**About this exercise**
Please work out how many lines in the entries contain "Updates", then give that number with nothing added.
+--
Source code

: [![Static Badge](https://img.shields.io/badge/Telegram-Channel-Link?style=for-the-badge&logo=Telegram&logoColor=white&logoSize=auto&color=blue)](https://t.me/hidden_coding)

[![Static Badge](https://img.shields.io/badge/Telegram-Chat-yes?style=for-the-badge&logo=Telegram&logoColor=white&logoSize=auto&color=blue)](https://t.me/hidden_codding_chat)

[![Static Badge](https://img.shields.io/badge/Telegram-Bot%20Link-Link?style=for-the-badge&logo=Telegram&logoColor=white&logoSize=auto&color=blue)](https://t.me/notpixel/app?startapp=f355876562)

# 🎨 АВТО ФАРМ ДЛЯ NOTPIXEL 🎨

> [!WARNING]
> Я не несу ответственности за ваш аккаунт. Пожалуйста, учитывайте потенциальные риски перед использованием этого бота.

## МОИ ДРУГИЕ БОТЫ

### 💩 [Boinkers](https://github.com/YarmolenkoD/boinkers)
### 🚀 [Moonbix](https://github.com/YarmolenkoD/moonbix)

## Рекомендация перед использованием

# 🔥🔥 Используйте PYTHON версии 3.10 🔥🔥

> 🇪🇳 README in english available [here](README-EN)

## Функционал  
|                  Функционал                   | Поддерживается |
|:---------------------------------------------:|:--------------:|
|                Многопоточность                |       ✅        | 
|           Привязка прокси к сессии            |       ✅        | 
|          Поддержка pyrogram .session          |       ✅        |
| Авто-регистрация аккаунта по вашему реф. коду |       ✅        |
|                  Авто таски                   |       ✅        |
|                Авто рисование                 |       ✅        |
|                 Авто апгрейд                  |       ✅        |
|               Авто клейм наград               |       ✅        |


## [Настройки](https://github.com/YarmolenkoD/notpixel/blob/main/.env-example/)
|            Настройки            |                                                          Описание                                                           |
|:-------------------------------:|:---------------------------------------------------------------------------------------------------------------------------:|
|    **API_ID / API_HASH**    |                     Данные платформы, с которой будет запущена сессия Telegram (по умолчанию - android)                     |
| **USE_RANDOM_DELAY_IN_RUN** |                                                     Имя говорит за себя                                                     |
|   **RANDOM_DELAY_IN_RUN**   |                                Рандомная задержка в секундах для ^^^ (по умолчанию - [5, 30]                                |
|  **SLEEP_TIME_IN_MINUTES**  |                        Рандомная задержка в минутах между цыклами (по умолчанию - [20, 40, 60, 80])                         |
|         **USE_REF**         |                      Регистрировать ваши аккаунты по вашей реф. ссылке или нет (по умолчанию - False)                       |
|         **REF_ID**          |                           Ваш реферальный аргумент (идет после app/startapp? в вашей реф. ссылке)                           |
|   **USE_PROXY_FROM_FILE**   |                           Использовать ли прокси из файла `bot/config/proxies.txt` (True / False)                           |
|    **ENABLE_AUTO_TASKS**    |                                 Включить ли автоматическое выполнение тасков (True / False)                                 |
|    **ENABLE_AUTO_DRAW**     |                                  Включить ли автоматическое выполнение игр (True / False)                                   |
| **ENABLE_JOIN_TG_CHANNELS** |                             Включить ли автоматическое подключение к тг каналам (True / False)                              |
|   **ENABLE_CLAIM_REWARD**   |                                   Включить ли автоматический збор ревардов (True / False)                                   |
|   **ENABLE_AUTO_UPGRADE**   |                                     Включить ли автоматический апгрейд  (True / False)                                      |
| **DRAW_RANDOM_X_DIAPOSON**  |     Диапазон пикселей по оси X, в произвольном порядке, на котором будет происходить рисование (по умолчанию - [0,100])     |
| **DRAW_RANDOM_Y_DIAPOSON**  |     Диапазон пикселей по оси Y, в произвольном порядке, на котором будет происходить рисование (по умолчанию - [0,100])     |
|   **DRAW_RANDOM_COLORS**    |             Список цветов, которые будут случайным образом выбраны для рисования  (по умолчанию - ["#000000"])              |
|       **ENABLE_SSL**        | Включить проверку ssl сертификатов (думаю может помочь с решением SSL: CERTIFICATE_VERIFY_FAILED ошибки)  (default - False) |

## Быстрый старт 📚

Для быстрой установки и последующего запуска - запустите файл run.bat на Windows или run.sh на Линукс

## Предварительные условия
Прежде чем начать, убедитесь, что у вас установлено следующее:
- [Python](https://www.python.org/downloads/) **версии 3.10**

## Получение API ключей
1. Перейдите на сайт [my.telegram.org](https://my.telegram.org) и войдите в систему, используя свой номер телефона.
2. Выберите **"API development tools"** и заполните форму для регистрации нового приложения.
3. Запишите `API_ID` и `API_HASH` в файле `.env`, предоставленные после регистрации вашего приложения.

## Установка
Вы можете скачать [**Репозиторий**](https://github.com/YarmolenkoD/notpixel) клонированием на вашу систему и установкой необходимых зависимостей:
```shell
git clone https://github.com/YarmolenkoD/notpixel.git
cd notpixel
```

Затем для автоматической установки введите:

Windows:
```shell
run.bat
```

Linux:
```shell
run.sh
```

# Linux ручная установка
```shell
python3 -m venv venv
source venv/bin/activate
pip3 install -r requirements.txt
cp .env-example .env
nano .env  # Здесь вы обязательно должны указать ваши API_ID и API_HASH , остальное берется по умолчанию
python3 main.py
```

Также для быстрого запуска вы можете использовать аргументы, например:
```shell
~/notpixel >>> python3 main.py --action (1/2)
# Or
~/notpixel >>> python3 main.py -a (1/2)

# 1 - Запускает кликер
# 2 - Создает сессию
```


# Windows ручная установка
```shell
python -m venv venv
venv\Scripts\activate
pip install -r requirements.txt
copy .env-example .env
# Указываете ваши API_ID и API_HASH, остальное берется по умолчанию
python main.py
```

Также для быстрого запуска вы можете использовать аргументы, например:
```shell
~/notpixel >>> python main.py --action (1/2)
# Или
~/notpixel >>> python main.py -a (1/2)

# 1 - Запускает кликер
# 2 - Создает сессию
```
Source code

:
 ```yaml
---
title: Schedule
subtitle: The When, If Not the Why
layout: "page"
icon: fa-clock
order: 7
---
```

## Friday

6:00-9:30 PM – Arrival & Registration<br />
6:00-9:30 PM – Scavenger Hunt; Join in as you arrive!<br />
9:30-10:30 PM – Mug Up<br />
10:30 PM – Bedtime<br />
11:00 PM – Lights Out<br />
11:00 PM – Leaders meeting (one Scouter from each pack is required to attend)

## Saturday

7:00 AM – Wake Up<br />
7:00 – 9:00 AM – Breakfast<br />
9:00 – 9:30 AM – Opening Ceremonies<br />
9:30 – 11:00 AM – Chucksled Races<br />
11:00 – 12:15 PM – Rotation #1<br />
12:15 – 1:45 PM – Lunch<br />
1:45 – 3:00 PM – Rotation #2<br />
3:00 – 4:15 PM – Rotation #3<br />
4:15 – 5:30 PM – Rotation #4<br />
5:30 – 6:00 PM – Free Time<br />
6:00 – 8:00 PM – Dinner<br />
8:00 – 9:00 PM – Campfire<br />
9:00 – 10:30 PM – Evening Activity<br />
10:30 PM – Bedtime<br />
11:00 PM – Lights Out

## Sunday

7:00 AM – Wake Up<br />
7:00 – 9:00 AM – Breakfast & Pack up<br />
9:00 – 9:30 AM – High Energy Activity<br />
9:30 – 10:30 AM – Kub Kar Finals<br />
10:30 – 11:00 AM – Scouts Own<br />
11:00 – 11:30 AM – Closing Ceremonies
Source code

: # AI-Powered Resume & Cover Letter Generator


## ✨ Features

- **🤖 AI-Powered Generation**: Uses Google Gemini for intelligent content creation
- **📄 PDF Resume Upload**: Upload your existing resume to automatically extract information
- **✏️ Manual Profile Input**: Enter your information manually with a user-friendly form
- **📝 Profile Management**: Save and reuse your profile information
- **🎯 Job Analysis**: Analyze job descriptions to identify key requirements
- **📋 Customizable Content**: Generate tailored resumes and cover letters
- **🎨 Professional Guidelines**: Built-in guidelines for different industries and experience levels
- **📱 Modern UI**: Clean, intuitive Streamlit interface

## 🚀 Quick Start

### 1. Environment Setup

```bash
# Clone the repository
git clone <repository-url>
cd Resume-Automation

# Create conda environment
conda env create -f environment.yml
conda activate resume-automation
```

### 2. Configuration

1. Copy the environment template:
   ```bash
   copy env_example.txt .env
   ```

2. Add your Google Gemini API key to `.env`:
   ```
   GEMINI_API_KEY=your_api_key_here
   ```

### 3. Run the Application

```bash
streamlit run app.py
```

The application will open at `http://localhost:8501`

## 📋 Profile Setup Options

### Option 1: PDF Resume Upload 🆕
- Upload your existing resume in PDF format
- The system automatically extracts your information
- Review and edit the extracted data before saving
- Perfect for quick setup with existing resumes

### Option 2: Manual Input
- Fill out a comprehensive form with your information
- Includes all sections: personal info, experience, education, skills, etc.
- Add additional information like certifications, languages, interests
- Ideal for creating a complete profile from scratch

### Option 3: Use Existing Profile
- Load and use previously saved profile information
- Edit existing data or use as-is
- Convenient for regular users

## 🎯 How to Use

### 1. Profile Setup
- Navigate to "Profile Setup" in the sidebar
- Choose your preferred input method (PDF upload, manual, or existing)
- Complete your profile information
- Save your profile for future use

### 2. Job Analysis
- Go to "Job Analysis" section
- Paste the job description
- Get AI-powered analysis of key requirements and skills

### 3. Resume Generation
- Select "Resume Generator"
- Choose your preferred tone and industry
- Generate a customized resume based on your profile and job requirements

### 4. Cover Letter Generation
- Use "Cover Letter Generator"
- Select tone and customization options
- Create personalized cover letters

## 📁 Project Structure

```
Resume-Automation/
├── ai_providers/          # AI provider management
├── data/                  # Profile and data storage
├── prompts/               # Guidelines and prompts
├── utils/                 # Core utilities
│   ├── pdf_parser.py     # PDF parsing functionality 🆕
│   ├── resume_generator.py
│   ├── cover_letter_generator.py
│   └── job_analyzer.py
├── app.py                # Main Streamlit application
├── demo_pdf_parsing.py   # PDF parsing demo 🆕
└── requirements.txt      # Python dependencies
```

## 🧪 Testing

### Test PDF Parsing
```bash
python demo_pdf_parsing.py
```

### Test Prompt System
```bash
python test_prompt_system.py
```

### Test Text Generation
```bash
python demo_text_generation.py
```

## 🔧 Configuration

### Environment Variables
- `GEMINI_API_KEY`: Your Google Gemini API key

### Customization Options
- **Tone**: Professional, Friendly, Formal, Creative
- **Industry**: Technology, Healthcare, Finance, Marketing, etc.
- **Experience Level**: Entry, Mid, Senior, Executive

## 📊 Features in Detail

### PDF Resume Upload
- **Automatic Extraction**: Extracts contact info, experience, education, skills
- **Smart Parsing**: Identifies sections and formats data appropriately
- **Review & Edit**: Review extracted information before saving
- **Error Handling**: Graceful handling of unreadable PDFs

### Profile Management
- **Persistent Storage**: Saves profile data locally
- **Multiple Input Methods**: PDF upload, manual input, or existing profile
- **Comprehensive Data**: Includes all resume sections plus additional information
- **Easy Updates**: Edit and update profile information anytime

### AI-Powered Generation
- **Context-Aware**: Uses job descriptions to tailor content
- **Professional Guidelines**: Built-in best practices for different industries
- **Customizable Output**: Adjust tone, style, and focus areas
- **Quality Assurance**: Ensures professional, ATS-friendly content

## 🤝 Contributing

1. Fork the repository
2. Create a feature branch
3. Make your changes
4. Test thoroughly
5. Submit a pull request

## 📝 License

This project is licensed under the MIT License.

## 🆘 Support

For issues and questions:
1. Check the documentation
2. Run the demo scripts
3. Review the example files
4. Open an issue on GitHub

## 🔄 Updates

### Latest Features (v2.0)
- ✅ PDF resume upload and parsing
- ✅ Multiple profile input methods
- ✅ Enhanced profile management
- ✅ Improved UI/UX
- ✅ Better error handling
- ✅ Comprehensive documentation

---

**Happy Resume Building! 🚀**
+--
**Task answer**
2